- EXERCISE
Below are entries to return in full. Keep each one exact.

* * * * *

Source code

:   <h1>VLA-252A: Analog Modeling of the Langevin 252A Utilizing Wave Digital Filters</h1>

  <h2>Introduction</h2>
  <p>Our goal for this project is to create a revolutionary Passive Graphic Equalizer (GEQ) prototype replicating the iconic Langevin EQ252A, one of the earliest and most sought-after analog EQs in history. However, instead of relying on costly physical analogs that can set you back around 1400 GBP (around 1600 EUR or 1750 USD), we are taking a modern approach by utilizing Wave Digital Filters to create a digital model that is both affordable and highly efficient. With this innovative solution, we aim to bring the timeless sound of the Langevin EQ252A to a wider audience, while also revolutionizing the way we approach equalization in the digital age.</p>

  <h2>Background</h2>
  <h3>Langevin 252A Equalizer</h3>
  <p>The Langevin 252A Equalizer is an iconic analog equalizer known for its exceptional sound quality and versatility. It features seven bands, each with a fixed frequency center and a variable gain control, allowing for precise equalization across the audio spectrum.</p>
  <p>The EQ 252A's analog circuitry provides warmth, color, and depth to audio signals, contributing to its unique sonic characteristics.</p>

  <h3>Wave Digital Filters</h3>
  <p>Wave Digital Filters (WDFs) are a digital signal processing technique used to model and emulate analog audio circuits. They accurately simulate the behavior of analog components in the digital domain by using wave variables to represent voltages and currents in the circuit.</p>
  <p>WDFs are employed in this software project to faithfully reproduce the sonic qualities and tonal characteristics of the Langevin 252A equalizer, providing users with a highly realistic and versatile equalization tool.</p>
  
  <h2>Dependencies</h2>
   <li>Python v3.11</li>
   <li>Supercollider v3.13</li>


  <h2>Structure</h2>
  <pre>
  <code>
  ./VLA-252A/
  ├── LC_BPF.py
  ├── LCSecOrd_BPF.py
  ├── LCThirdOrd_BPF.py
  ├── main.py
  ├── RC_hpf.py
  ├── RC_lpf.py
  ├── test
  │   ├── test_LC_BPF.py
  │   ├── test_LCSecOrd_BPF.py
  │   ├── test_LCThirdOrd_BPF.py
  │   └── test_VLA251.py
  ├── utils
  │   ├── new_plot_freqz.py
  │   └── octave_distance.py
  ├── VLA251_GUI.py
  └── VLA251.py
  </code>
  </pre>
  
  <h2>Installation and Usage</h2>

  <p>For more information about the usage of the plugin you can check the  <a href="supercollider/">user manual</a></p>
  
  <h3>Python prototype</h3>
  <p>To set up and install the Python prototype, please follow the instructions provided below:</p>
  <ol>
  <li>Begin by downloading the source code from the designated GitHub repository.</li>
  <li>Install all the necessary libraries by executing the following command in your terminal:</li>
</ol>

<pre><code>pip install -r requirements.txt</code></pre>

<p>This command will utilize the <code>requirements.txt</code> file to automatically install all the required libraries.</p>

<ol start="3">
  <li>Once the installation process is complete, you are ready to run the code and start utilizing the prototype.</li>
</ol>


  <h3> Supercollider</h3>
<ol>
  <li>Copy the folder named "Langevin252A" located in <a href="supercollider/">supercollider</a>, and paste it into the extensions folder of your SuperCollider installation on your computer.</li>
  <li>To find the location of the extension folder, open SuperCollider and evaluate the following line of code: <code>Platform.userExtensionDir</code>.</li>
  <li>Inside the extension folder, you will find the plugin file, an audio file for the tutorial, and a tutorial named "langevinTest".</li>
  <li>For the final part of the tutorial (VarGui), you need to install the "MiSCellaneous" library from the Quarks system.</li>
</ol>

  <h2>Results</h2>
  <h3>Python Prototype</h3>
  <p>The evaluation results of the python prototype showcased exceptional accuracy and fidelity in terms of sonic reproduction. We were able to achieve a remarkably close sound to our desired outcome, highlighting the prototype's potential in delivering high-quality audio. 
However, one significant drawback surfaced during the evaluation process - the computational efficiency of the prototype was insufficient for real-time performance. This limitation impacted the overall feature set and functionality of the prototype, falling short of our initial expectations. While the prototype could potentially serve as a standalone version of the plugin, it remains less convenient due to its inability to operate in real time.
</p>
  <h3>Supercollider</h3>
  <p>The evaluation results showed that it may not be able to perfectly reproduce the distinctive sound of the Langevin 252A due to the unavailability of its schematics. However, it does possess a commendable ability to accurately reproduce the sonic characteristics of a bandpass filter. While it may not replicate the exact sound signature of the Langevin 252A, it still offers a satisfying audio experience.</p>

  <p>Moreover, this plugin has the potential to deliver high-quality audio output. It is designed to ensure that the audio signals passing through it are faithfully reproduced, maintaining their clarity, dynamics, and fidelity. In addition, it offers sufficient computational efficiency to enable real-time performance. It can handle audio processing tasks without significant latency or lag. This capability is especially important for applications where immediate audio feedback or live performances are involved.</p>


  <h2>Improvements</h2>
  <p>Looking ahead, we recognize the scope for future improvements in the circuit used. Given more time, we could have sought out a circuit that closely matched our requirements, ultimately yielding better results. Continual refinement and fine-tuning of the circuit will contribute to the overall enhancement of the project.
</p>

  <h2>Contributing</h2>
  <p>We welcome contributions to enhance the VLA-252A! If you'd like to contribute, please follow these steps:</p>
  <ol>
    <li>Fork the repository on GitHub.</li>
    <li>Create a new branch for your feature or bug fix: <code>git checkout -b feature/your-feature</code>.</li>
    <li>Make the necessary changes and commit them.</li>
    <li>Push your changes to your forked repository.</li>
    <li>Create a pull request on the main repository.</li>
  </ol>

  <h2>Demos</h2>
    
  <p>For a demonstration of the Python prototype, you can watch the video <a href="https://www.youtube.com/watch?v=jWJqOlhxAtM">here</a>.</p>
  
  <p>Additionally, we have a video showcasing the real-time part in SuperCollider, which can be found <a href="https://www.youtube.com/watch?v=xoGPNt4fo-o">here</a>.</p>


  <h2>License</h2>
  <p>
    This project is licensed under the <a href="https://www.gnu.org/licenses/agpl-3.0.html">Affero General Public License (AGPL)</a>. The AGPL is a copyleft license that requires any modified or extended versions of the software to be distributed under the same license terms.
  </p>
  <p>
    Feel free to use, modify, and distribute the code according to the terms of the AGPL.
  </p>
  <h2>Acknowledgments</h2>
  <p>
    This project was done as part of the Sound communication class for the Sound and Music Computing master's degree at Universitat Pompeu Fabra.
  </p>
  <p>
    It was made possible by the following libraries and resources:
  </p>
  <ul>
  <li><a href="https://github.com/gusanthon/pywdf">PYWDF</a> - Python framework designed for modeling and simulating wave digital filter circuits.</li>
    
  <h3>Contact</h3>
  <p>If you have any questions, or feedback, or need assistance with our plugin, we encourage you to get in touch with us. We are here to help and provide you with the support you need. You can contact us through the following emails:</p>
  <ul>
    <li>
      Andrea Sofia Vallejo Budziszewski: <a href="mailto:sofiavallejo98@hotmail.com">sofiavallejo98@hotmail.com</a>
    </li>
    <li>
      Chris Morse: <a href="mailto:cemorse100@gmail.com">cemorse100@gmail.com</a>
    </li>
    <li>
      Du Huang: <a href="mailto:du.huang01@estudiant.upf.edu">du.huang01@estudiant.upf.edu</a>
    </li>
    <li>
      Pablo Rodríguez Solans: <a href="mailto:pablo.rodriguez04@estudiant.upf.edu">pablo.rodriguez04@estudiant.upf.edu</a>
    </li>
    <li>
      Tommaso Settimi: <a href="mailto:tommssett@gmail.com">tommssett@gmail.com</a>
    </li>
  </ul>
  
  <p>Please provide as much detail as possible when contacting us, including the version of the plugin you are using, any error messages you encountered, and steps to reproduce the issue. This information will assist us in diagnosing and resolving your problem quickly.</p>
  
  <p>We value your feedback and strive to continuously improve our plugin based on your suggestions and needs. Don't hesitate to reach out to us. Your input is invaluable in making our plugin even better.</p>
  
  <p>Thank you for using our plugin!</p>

* * * * *

- EXERCISE RESULT
Source code

:   <h1>VLA-252A: Analog Modeling of the Langevin 252A Utilizing Wave Digital Filters</h1>

  <h2>Introduction</h2>
  <p>Our goal for this project is to create a revolutionary Passive Graphic Equalizer (GEQ) prototype replicating the iconic Langevin EQ252A, one of the earliest and most sought-after analog EQs in history. However, instead of relying on costly physical analogs that can set you back around 1400 GBP (around 1600 EUR or 1750 USD), we are taking a modern approach by utilizing Wave Digital Filters to create a digital model that is both affordable and highly efficient. With this innovative solution, we aim to bring the timeless sound of the Langevin EQ252A to a wider audience, while also revolutionizing the way we approach equalization in the digital age.</p>

  <h2>Background</h2>
  <h3>Langevin 252A Equalizer</h3>
  <p>The Langevin 252A Equalizer is an iconic analog equalizer known for its exceptional sound quality and versatility. It features seven bands, each with a fixed frequency center and a variable gain control, allowing for precise equalization across the audio spectrum.</p>
  <p>The EQ 252A's analog circuitry provides warmth, color, and depth to audio signals, contributing to its unique sonic characteristics.</p>

  <h3>Wave Digital Filters</h3>
  <p>Wave Digital Filters (WDFs) are a digital signal processing technique used to model and emulate analog audio circuits. They accurately simulate the behavior of analog components in the digital domain by using wave variables to represent voltages and currents in the circuit.</p>
  <p>WDFs are employed in this software project to faithfully reproduce the sonic qualities and tonal characteristics of the Langevin 252A equalizer, providing users with a highly realistic and versatile equalization tool.</p>
  
  <h2>Dependencies</h2>
   <li>Python v3.11</li>
   <li>Supercollider v3.13</li>


  <h2>Structure</h2>
  <pre>
  <code>
  ./VLA-252A/
  ├── LC_BPF.py
  ├── LCSecOrd_BPF.py
  ├── LCThirdOrd_BPF.py
  ├── main.py
  ├── RC_hpf.py
  ├── RC_lpf.py
  ├── test
  │   ├── test_LC_BPF.py
  │   ├── test_LCSecOrd_BPF.py
  │   ├── test_LCThirdOrd_BPF.py
  │   └── test_VLA251.py
  ├── utils
  │   ├── new_plot_freqz.py
  │   └── octave_distance.py
  ├── VLA251_GUI.py
  └── VLA251.py
  </code>
  </pre>
  
  <h2>Installation and Usage</h2>

  <p>For more information about the usage of the plugin you can check the  <a href="supercollider/">user manual</a></p>
  
  <h3>Python prototype</h3>
  <p>To set up and install the Python prototype, please follow the instructions provided below:</p>
  <ol>
  <li>Begin by downloading the source code from the designated GitHub repository.</li>
  <li>Install all the necessary libraries by executing the following command in your terminal:</li>
</ol>

<pre><code>pip install -r requirements.txt</code></pre>

<p>This command will utilize the <code>requirements.txt</code> file to automatically install all the required libraries.</p>

<ol start="3">
  <li>Once the installation process is complete, you are ready to run the code and start utilizing the prototype.</li>
</ol>


  <h3> Supercollider</h3>
<ol>
  <li>Copy the folder named "Langevin252A" located in <a href="supercollider/">supercollider</a>, and paste it into the extensions folder of your SuperCollider installation on your computer.</li>
  <li>To find the location of the extension folder, open SuperCollider and evaluate the following line of code: <code>Platform.userExtensionDir</code>.</li>
  <li>Inside the extension folder, you will find the plugin file, an audio file for the tutorial, and a tutorial named "langevinTest".</li>
  <li>For the final part of the tutorial (VarGui), you need to install the "MiSCellaneous" library from the Quarks system.</li>
</ol>

  <h2>Results</h2>
  <h3>Python Prototype</h3>
  <p>The evaluation results of the python prototype showcased exceptional accuracy and fidelity in terms of sonic reproduction. We were able to achieve a remarkably close sound to our desired outcome, highlighting the prototype's potential in delivering high-quality audio. 
However, one significant drawback surfaced during the evaluation process - the computational efficiency of the prototype was insufficient for real-time performance. This limitation impacted the overall feature set and functionality of the prototype, falling short of our initial expectations. While the prototype could potentially serve as a standalone version of the plugin, it remains less convenient due to its inability to operate in real time.
</p>
  <h3>Supercollider</h3>
  <p>The evaluation results showed that it may not be able to perfectly reproduce the distinctive sound of the Langevin 252A due to the unavailability of its schematics. However, it does possess a commendable ability to accurately reproduce the sonic characteristics of a bandpass filter. While it may not replicate the exact sound signature of the Langevin 252A, it still offers a satisfying audio experience.</p>

  <p>Moreover, this plugin has the potential to deliver high-quality audio output. It is designed to ensure that the audio signals passing through it are faithfully reproduced, maintaining their clarity, dynamics, and fidelity. In addition, it offers sufficient computational efficiency to enable real-time performance. It can handle audio processing tasks without significant latency or lag. This capability is especially important for applications where immediate audio feedback or live performances are involved.</p>


  <h2>Improvements</h2>
  <p>Looking ahead, we recognize the scope for future improvements in the circuit used. Given more time, we could have sought out a circuit that closely matched our requirements, ultimately yielding better results. Continual refinement and fine-tuning of the circuit will contribute to the overall enhancement of the project.
</p>

  <h2>Contributing</h2>
  <p>We welcome contributions to enhance the VLA-252A! If you'd like to contribute, please follow these steps:</p>
  <ol>
    <li>Fork the repository on GitHub.</li>
    <li>Create a new branch for your feature or bug fix: <code>git checkout -b feature/your-feature</code>.</li>
    <li>Make the necessary changes and commit them.</li>
    <li>Push your changes to your forked repository.</li>
    <li>Create a pull request on the main repository.</li>
  </ol>

  <h2>Demos</h2>
    
  <p>For a demonstration of the Python prototype, you can watch the video <a href="https://www.youtube.com/watch?v=jWJqOlhxAtM">here</a>.</p>
  
  <p>Additionally, we have a video showcasing the real-time part in SuperCollider, which can be found <a href="https://www.youtube.com/watch?v=xoGPNt4fo-o">here</a>.</p>


  <h2>License</h2>
  <p>
    This project is licensed under the <a href="https://www.gnu.org/licenses/agpl-3.0.html">Affero General Public License (AGPL)</a>. The AGPL is a copyleft license that requires any modified or extended versions of the software to be distributed under the same license terms.
  </p>
  <p>
    Feel free to use, modify, and distribute the code according to the terms of the AGPL.
  </p>
  <h2>Acknowledgments</h2>
  <p>
    This project was done as part of the Sound communication class for the Sound and Music Computing master's degree at Universitat Pompeu Fabra.
  </p>
  <p>
    It was made possible by the following libraries and resources:
  </p>
  <ul>
  <li><a href="https://github.com/gusanthon/pywdf">PYWDF</a> - Python framework designed for modeling and simulating wave digital filter circuits.</li>
    
  <h3>Contact</h3>
  <p>If you have any questions, or feedback, or need assistance with our plugin, we encourage you to get in touch with us. We are here to help and provide you with the support you need. You can contact us through the following emails:</p>
  <ul>
    <li>
      Andrea Sofia Vallejo Budziszewski: <a href="mailto:sofiavallejo98@hotmail.com">sofiavallejo98@hotmail.com</a>
    </li>
    <li>
      Chris Morse: <a href="mailto:cemorse100@gmail.com">cemorse100@gmail.com</a>
    </li>
    <li>
      Du Huang: <a href="mailto:du.huang01@estudiant.upf.edu">du.huang01@estudiant.upf.edu</a>
    </li>
    <li>
      Pablo Rodríguez Solans: <a href="mailto:pablo.rodriguez04@estudiant.upf.edu">pablo.rodriguez04@estudiant.upf.edu</a>
    </li>
    <li>
      Tommaso Settimi: <a href="mailto:tommssett@gmail.com">tommssett@gmail.com</a>
    </li>
  </ul>
  
  <p>Please provide as much detail as possible when contacting us, including the version of the plugin you are using, any error messages you encountered, and steps to reproduce the issue. This information will assist us in diagnosing and resolving your problem quickly.</p>
  
  <p>We value your feedback and strive to continuously improve our plugin based on your suggestions and needs. Don't hesitate to reach out to us. Your input is invaluable in making our plugin even better.</p>
  
  <p>Thank you for using our plugin!</p>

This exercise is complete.